Operator prerequisites (must be done before deploying)

  1. Kratos version — Ory uses CalVer (v25.x / v26.x). Pick the current stable, then replace REPLACE_WITH_CURRENT_STABLE_TAG in kratos.yaml and migrate-job.yaml with oryd/kratos:vXX.Y@sha256:<digest>, and set the matching version: in configmap.yaml.

  2. Kratos database — create a separate Neon database named kratos (do not share honeyDue's). Capture its connection string as the DSN.

  3. DNS — add auth.myhoneydue.com in Cloudflare (proxied), pointing at the cluster ingress like the other honeyDue hosts. Confirm the cloudflare-origin-cert TLS secret covers auth.myhoneydue.com.

  4. Google OAuth client — Google Cloud Console → create an OAuth 2.0 client. Redirect URI: https://auth.myhoneydue.com/self-service/methods/oidc/callback/google. Put the client ID into configmap.yaml (GOOGLE_OAUTH_CLIENT_ID); the client secret goes in config.yaml.

  5. Apple Sign In — Apple Developer → a Services ID + a Sign in with Apple key. Return URL: https://auth.myhoneydue.com/self-service/methods/oidc/callback/apple. Put the Services ID / Team ID / Key ID into configmap.yaml (APPLE_SERVICES_ID / APPLE_TEAM_ID / APPLE_PRIVATE_KEY_ID); the .p8 private key goes in config.yaml.

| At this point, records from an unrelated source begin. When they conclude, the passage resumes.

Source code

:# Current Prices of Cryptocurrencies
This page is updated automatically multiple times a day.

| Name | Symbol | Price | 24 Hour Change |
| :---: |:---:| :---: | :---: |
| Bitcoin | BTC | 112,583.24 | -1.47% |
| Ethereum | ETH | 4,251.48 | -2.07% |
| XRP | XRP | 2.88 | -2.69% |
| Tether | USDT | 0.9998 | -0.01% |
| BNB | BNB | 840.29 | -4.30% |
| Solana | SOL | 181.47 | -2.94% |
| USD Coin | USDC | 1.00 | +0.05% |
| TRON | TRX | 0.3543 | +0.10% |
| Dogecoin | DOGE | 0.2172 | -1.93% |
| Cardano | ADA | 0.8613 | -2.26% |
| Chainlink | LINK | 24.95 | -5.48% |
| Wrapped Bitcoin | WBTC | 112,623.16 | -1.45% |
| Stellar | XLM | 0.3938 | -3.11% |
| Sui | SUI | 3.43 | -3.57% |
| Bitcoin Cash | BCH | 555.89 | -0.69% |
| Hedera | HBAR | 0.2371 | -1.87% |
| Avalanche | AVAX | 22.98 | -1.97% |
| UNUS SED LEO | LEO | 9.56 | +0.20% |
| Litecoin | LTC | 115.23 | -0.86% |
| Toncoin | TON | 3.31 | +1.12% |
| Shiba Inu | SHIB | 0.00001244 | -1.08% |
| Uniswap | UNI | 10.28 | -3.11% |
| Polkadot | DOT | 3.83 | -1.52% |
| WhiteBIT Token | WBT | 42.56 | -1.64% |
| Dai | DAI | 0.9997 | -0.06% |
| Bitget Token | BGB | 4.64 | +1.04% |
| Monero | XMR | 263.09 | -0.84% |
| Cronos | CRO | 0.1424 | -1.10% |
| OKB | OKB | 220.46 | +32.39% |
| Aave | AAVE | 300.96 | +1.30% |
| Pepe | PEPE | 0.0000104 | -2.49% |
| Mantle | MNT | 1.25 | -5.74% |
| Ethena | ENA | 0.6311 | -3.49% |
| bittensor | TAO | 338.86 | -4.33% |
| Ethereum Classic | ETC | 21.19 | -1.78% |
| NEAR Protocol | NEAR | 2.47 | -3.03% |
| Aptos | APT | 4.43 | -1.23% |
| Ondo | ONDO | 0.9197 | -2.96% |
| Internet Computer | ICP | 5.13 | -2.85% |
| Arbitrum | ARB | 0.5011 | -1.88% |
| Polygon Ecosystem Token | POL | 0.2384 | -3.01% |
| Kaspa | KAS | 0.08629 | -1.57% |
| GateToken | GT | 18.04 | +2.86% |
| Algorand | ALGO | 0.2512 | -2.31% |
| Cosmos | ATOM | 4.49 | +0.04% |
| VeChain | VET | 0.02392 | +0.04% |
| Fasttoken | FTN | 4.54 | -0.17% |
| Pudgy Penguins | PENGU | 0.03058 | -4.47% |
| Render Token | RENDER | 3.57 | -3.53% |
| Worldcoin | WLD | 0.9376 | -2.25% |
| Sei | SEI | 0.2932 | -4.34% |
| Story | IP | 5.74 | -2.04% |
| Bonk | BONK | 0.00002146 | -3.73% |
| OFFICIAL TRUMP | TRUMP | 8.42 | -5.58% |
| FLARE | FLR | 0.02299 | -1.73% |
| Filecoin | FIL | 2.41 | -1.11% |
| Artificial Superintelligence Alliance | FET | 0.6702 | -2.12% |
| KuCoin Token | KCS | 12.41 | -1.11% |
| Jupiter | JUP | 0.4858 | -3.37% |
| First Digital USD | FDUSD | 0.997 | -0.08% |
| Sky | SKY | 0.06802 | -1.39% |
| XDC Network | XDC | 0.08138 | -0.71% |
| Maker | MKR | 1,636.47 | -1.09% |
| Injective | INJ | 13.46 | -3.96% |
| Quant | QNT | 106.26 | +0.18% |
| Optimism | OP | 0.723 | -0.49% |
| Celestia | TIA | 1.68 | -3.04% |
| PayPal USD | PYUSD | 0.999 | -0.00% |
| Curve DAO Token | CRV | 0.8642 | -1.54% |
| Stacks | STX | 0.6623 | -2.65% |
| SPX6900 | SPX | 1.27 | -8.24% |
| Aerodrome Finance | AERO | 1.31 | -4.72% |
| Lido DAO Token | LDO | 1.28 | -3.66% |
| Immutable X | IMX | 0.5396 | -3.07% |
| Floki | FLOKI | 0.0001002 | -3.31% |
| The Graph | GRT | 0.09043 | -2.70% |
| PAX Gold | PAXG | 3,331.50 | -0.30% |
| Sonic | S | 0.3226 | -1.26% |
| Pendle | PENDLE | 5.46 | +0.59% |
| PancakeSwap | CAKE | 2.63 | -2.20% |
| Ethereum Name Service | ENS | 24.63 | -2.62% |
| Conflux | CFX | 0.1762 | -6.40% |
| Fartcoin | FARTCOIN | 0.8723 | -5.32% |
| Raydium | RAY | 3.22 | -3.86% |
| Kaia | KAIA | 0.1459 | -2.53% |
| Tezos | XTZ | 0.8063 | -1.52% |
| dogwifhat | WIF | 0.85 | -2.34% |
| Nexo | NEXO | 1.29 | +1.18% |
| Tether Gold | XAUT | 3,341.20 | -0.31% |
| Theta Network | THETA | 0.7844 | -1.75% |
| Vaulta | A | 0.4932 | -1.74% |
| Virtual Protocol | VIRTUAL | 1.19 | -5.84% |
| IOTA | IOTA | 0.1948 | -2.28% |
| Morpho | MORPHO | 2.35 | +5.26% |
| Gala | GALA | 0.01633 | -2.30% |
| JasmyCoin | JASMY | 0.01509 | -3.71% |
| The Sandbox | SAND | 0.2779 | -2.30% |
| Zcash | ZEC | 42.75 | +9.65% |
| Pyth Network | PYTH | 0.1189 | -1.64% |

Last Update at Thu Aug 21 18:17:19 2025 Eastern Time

  6. config.yaml — add a kratos: block:

    kratos:
      dsn: "postgres://USER:PASS@HOST/kratos?sslmode=require"
      secrets_cookie: "<openssl rand -hex 16>"   # generate ONCE, keep stable
      secrets_cipher: "<openssl rand -hex 16>"   # must be exactly 32 chars
      smtp_connection_uri: "smtps://USER:PASS@smtp.fastmail.com:465/"
      google_client_secret: "<from Google Cloud Console>"
      apple_private_key: |
        -----BEGIN PRIVATE KEY-----
        ...
        -----END PRIVATE KEY-----
    

    secrets_cookie / secrets_cipher must stay stable forever — rotating them invalidates every session and makes encrypted data unreadable.

Deploy

cd honeyDueAPI-go
export KUBECONFIG="$(pwd)/deploy-k3s/kubeconfig"
./deploy-k3s/scripts/02-setup-secrets.sh   # creates kratos-secrets from config.yaml
./deploy-k3s/scripts/03-deploy.sh          # applies kratos manifests, runs migrate, rolls

03-deploy.sh applies configmap.yaml → runs migrate-job.yaml → waits → applies kratos.yaml + ingress.yaml.

Verify

  • kubectl -n honeydue get pods -l app.kubernetes.io/name=kratos — 2/2 Running
  • kubectl -n honeydue logs job/kratos-migrate — migration succeeded
  • curl https://auth.myhoneydue.com/health/ready{"status":"ok"}
  • curl https://auth.myhoneydue.com/self-service/registration/api — returns a flow

Not yet done (later phases)

  • Phase 2 — honeyDue Go backend: swap middleware/auth.go for Kratos session validation, drop the hand-rolled auth code, rebuild the users table keyed on the Kratos identity ID.
  • Phase 3 — KMP mobile + Next.js web clients point at Kratos flows.
  • Admin-panel auth stays on its own JWT (out of scope).